Plain-text document sources
BEGIN
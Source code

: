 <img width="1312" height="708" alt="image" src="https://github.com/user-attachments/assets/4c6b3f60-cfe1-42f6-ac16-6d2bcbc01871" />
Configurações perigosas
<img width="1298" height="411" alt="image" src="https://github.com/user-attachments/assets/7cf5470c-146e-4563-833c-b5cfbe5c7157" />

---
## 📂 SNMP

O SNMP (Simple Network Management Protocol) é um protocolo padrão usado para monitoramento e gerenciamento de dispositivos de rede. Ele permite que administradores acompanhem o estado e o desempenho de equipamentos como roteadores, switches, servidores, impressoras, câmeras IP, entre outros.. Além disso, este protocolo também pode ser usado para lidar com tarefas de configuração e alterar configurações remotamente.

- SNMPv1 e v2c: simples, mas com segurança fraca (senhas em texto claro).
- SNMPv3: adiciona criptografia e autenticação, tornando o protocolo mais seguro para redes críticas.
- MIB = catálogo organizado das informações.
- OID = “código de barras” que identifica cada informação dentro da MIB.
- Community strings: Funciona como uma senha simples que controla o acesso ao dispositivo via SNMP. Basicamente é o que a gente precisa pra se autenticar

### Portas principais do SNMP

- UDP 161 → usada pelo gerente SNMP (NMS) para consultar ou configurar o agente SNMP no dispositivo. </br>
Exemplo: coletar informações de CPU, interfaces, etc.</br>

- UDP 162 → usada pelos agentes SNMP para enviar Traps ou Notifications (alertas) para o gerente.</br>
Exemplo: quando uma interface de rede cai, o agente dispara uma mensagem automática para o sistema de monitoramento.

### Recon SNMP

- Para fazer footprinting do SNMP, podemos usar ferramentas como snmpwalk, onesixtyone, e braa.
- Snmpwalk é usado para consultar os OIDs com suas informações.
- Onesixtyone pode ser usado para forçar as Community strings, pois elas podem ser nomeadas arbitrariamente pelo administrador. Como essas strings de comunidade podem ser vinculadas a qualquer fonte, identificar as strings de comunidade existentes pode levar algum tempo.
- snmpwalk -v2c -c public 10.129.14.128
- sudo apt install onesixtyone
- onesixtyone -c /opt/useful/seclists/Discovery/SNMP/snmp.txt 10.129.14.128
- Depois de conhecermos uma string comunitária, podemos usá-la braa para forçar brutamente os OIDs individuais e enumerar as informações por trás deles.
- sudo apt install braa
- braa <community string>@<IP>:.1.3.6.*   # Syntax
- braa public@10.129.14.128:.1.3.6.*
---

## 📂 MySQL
END
Your task is to gather all lines from the entries above that hold the word "assets".

: <img width="1312" height="708" alt="image" src="https://github.com/user-attachments/assets/4c6b3f60-cfe1-42f6-ac16-6d2bcbc01871" />
<img width="1298" height="411" alt="image" src="https://github.com/user-attachments/assets/7cf5470c-146e-4563-833c-b5cfbe5c7157" />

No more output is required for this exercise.